PROBLEM DETAILS:
The answer is a stretch of the material below, returned exactly: the line containing "- Performance may", the line containing "- [ ] Multiplayer support", and all lines between.

PROVIDED RECORDS:
Start of Block

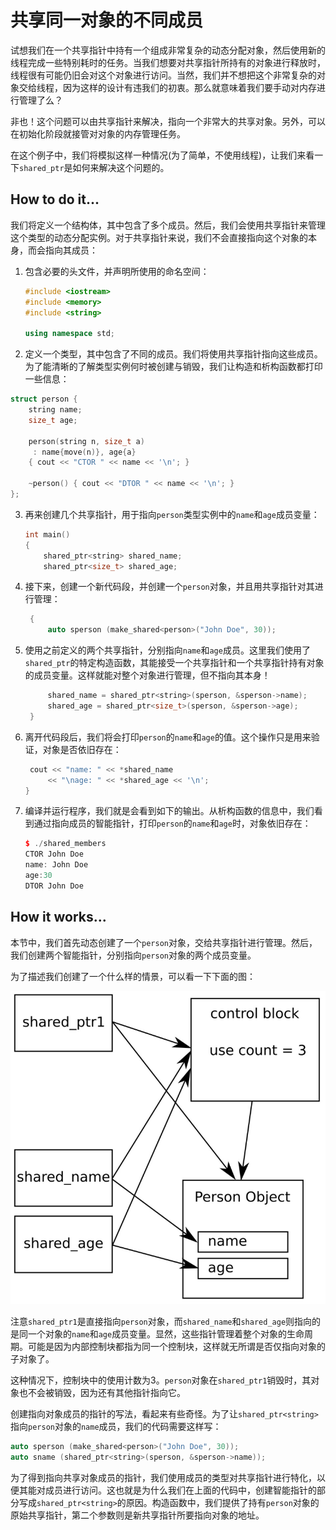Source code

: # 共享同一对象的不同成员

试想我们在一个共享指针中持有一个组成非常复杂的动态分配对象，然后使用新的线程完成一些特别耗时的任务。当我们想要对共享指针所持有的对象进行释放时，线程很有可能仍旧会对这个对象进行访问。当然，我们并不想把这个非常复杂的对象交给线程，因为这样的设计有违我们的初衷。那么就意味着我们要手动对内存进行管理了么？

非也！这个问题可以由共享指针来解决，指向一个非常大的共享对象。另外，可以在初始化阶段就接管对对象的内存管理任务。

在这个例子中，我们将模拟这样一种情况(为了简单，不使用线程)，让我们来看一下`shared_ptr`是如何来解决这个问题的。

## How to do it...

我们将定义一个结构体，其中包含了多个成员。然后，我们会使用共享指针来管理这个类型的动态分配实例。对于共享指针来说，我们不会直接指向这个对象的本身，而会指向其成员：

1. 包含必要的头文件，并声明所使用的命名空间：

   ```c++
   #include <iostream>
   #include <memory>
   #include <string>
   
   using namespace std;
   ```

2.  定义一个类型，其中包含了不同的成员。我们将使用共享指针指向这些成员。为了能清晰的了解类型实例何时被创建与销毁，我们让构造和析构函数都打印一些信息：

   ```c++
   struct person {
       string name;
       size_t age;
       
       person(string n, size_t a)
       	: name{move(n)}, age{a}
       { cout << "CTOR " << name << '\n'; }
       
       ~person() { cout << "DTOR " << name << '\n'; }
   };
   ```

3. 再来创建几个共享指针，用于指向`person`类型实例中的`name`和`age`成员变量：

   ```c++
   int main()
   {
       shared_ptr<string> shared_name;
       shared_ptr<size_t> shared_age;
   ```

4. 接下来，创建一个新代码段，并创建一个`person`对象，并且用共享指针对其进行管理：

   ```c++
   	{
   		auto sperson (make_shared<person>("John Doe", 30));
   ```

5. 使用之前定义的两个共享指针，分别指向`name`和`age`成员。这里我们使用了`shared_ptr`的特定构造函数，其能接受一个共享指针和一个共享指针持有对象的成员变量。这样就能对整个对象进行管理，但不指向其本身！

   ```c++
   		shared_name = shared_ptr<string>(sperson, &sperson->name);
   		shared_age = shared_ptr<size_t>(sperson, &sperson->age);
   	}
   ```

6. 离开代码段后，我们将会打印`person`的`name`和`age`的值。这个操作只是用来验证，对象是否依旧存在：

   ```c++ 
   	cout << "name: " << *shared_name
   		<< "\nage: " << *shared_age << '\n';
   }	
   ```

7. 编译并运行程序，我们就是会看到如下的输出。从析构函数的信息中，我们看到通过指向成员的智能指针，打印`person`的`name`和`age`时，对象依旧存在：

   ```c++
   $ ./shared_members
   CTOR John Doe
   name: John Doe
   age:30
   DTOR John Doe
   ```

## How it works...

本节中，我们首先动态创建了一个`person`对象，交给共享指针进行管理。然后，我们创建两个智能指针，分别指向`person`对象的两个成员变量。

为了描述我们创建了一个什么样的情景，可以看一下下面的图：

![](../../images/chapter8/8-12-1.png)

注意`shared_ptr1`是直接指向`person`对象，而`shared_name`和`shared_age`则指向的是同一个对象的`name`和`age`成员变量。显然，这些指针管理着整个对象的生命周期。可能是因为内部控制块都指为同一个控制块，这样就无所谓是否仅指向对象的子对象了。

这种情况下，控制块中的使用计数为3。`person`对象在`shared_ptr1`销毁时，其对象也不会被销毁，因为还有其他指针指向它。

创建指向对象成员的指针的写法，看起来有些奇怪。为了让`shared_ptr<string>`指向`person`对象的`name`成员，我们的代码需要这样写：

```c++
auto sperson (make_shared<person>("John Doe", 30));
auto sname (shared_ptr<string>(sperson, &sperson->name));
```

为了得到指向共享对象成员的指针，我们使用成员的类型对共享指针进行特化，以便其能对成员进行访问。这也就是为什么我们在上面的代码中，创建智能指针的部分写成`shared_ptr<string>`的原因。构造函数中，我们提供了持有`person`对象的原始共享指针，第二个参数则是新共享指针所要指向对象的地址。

End of Block
Start of Block

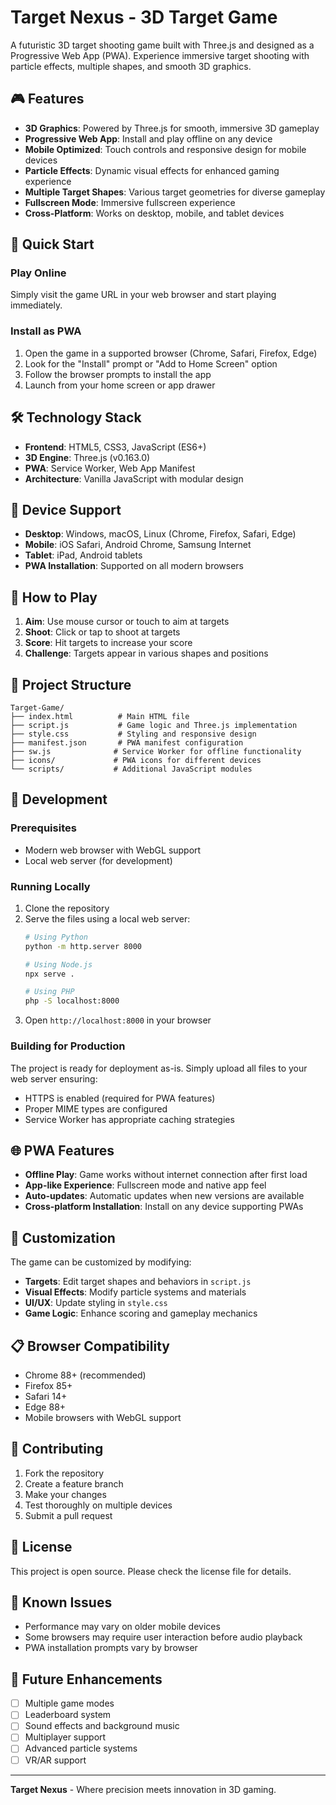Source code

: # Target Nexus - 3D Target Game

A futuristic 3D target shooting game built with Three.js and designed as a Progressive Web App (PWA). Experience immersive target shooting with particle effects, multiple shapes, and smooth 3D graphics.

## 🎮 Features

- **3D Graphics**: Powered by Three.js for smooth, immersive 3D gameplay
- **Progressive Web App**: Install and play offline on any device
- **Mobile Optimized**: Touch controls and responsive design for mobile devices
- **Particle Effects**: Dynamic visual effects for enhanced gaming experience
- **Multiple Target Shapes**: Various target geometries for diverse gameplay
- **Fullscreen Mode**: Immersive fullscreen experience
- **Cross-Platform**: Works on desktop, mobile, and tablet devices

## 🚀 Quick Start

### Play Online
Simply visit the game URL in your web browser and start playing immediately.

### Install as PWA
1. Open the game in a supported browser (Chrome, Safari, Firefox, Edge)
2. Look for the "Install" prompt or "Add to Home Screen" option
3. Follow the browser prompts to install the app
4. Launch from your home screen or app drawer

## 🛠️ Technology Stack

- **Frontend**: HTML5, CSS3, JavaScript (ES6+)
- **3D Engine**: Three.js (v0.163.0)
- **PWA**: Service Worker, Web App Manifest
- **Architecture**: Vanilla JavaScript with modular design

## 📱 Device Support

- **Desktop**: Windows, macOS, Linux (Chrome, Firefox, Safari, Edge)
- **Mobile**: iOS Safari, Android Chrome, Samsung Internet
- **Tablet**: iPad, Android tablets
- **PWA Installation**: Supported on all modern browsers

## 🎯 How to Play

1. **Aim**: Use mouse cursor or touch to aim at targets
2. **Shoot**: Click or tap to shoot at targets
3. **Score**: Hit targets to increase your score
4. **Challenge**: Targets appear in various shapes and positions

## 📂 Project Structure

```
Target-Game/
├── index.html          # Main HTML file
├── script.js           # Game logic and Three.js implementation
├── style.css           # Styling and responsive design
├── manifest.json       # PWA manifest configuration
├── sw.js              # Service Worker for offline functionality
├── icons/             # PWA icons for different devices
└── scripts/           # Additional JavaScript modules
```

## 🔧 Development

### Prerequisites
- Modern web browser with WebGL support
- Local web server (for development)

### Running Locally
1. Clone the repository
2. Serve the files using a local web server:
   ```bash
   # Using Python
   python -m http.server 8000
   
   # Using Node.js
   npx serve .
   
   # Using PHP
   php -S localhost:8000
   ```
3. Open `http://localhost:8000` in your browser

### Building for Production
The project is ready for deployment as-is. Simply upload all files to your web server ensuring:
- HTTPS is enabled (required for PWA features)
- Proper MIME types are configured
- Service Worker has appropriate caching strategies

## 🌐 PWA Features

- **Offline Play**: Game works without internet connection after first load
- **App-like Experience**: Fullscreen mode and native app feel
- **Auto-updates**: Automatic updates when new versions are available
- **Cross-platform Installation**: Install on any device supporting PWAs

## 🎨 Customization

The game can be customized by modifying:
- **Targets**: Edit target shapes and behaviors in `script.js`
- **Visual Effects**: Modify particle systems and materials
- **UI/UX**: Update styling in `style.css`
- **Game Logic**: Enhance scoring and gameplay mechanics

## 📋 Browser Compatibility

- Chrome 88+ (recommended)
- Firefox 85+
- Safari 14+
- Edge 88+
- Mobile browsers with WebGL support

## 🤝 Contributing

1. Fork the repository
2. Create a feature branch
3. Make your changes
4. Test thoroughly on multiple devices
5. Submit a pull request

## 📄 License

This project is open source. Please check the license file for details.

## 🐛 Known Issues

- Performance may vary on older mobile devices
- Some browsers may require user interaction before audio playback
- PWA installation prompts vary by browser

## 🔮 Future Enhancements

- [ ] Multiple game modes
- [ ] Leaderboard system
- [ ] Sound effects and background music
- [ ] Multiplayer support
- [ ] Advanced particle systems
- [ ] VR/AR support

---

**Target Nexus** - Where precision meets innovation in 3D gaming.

End of Block

SOLUTION FOR THIS EXERCISE:
- Performance may vary on older mobile devices
- Some browsers may require user interaction before audio playback
- PWA installation prompts vary by browser

## 🔮 Future Enhancements

- [ ] Multiple game modes
- [ ] Leaderboard system
- [ ] Sound effects and background music
- [ ] Multiplayer support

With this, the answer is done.